This lawsuit, filed by the Law Office of Carey, Danis & Lowe, accuses Tricopian, Inc. (FuelRod’s parent company) and related parties of breach of contract, violation of the California Unfair Competition Law, violation of the California Consumer Legal Remedies Act, and false and misleading advertising.
In layman’s terms, the named plaintiff, Tyler Veasey of Sarasota, Fla., and those who join the suit, are seeking damages and related costs stemming from FuelRod’s change from unlimited, free battery swaps to a pay-per-swap model.
According to the lawsuit, this “unlimited, free swaps” guarantee was a large part of the company’s marketing and was the primary benefit of purchasing a FuelRod. Because of the change to charge per swap, the plaintiff and those in the suit feel as though they now have a lesser-than product that they would not have purchased at all or would have rather purchased at a lower price.
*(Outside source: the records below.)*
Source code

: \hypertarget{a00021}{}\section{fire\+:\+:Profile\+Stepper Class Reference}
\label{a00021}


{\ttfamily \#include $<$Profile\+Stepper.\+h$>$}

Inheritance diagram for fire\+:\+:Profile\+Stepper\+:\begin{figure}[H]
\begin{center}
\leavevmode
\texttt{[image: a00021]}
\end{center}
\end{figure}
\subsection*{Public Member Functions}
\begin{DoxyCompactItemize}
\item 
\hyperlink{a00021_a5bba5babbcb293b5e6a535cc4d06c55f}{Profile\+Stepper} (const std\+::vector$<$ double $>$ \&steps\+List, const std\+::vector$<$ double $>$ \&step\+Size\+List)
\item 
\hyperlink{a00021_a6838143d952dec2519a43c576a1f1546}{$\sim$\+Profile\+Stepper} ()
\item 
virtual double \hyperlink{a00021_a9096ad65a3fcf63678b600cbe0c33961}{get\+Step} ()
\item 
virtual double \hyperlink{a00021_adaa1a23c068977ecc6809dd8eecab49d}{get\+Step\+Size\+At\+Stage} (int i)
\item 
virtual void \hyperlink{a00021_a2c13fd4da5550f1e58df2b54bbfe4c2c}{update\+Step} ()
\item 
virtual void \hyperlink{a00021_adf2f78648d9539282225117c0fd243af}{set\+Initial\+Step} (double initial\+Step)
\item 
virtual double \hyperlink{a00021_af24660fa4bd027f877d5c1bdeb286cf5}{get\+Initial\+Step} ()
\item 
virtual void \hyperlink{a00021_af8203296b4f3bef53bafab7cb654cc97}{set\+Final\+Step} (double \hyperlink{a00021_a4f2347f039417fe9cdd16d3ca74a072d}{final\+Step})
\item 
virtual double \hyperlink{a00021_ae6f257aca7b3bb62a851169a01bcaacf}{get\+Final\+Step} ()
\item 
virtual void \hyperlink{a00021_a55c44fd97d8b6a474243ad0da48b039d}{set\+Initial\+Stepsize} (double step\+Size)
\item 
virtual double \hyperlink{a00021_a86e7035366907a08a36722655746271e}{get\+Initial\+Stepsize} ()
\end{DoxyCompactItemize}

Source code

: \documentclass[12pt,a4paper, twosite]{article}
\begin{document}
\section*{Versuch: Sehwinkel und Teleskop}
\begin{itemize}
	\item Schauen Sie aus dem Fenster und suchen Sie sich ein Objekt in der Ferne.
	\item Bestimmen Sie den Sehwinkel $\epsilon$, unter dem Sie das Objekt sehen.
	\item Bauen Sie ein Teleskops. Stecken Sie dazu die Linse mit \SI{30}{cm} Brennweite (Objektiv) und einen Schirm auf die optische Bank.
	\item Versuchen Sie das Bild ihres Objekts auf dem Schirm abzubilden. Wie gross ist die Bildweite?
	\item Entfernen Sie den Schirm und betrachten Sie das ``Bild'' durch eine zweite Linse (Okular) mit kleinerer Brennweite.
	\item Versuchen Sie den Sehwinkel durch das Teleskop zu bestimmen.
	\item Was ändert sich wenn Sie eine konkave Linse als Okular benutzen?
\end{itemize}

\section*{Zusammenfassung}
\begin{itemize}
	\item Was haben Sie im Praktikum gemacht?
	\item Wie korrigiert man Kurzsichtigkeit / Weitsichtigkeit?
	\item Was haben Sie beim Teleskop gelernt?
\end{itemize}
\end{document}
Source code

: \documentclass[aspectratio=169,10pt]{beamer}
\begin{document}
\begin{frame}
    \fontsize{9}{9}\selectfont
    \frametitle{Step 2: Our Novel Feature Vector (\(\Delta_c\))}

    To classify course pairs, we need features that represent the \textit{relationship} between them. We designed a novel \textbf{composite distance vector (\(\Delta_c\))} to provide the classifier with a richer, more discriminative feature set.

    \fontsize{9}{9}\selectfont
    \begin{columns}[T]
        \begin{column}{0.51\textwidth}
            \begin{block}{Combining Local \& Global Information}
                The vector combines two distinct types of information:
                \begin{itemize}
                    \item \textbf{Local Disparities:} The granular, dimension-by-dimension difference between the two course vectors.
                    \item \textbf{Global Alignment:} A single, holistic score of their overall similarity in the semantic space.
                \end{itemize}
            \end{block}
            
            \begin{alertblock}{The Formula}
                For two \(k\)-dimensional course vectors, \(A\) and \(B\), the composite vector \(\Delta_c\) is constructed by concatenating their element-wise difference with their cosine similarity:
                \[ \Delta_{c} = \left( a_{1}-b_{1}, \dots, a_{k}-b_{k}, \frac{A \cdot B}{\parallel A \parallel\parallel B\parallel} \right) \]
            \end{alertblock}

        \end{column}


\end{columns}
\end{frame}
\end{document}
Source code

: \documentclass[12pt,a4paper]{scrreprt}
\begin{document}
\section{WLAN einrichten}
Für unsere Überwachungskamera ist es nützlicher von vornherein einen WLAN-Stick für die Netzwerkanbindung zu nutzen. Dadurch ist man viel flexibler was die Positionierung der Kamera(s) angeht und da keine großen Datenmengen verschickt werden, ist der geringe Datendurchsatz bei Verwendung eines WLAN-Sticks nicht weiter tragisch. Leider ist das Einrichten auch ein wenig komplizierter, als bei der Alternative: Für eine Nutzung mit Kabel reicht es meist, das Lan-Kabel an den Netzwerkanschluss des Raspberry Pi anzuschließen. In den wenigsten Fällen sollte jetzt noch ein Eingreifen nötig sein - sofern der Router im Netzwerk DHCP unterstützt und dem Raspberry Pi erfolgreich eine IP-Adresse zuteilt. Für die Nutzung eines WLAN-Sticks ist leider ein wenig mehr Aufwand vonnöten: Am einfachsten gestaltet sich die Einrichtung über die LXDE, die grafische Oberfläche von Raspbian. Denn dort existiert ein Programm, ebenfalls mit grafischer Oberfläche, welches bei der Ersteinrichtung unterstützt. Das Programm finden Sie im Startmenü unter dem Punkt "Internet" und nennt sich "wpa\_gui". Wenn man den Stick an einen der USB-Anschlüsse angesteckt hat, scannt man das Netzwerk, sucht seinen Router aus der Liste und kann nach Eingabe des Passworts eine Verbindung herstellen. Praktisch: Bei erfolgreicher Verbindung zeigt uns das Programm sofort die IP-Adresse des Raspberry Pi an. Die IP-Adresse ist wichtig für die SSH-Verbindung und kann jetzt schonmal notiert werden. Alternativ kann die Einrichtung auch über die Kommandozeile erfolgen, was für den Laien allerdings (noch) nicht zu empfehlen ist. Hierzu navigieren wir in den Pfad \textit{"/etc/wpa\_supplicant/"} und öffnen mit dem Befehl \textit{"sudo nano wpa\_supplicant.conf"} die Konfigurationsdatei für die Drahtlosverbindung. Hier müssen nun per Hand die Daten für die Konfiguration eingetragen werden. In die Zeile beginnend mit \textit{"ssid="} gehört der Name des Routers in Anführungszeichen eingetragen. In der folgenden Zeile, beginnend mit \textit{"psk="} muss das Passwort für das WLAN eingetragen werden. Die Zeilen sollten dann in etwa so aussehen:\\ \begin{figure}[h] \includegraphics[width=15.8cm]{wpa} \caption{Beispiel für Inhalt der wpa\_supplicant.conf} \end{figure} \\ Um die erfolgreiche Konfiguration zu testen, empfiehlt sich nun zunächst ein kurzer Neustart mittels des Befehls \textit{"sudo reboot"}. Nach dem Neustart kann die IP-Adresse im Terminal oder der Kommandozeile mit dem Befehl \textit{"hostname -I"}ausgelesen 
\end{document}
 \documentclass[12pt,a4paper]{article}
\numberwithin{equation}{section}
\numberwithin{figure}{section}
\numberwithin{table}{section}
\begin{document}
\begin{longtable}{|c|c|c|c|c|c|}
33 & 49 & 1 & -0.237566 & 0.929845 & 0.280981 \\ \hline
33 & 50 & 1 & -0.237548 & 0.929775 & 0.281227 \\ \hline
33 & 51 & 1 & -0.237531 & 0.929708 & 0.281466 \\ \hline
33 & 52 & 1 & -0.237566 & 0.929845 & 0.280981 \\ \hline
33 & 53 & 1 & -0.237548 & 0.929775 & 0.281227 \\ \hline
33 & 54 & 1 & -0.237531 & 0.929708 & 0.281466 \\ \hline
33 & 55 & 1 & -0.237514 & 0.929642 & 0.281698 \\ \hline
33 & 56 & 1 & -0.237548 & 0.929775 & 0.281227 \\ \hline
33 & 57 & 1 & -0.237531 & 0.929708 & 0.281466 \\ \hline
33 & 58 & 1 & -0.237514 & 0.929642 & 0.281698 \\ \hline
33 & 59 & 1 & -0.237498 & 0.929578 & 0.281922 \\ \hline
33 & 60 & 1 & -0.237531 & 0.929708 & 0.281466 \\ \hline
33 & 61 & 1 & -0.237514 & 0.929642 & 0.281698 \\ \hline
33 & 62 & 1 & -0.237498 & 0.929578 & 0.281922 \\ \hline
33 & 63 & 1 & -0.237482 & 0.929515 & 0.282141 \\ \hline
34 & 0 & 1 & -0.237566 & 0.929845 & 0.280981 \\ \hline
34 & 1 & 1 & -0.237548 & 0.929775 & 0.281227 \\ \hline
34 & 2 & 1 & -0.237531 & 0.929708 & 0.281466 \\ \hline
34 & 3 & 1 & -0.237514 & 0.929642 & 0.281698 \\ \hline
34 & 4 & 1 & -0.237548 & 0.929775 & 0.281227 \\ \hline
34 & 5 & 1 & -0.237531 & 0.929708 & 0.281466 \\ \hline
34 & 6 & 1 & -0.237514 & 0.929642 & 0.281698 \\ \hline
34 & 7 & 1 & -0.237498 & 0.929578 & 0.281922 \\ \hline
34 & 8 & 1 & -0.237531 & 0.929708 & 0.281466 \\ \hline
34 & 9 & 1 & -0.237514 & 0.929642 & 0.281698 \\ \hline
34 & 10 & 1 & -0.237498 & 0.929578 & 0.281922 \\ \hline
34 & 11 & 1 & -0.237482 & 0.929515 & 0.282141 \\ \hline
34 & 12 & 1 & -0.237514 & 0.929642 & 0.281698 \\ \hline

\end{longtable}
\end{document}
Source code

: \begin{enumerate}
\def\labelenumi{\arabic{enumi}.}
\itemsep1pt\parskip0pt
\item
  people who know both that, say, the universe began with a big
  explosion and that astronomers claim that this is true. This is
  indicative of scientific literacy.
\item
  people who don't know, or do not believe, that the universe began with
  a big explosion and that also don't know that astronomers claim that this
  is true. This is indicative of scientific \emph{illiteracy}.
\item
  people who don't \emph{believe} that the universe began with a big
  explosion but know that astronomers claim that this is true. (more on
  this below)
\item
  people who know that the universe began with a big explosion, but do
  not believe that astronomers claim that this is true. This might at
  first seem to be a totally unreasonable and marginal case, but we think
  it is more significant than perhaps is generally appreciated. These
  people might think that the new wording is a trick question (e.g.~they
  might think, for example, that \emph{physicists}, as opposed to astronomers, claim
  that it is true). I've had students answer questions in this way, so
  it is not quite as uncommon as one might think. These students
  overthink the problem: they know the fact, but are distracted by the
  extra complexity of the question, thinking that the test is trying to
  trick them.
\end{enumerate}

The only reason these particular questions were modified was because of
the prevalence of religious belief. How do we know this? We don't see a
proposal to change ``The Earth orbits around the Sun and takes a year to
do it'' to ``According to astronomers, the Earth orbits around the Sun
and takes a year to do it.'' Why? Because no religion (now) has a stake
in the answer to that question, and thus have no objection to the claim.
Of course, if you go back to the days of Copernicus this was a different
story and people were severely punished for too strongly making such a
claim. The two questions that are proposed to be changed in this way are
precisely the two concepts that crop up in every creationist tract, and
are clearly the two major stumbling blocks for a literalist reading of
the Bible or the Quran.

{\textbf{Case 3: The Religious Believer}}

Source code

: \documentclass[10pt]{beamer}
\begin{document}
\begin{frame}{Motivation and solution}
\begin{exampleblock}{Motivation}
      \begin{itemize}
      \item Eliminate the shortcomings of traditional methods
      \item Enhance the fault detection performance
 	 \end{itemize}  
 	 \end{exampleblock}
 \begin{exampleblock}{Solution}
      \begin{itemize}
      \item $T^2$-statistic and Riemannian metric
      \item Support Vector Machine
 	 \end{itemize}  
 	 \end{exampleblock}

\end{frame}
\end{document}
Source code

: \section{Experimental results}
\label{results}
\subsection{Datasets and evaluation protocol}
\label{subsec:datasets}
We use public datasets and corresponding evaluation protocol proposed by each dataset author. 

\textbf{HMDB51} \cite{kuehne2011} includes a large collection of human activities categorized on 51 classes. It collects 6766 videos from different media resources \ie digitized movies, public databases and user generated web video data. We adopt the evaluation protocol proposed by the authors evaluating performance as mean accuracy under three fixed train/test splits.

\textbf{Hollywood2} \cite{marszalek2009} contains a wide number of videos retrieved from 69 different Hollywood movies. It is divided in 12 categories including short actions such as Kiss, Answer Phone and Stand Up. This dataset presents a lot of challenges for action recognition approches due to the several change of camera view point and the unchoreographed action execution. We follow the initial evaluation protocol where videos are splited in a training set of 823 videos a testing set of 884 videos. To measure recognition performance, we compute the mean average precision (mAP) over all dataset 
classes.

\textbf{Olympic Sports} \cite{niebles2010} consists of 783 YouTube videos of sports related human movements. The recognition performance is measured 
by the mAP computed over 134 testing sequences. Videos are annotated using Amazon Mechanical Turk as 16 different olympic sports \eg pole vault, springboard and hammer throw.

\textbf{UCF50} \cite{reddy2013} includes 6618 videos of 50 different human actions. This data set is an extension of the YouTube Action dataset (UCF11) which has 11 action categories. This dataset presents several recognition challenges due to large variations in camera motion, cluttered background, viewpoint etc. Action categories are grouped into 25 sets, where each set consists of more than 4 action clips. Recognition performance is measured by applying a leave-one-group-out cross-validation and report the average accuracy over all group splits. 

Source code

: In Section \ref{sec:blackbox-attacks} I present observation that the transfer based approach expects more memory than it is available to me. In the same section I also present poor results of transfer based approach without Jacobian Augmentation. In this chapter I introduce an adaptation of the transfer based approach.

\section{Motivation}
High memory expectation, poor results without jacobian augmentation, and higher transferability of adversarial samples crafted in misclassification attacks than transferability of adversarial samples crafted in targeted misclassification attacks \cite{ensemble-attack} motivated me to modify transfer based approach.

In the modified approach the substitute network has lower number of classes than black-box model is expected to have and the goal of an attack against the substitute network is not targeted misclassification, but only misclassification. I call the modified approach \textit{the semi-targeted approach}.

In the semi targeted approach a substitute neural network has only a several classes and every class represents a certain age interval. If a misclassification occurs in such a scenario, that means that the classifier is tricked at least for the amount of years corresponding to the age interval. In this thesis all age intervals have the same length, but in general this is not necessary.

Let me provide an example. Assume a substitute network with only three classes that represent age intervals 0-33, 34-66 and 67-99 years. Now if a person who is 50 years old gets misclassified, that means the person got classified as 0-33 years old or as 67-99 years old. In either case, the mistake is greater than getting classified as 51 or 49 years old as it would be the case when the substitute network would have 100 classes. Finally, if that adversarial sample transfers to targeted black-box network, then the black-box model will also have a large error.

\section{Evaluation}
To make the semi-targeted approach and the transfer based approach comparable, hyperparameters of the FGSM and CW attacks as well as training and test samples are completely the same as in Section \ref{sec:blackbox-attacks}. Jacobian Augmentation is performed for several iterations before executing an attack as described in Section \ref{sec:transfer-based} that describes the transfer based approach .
According to the case filing, FuelRods fall short of the normal quality in comparison to other portable chargers: the batteries are “rated at only 2600 mAh (milli-Ampere-hours), meaning that they are unable to even deliver a single complete charge to a modern generation smartphone,” which has an internal battery “between 2700 and 3300 mAh.” As for charging speed, portable batteries are rated “between 1 and 2.4 A (amps),” with the higher number meaning a higher charging speed. FuelRods are “on the low end of that spectrum, charging a single device at 1 A.”
We reached out to FuelRod for a statement on the lawsuit, but have not heard back as of the time of this publishing.
According to James J. Rosemergy, Esq. of Carey, Danis & Lowe, if there is a positive outcome for the lawsuit, “anyone impacted will have the opportunity to participate whether they have formally joined the suit or not.”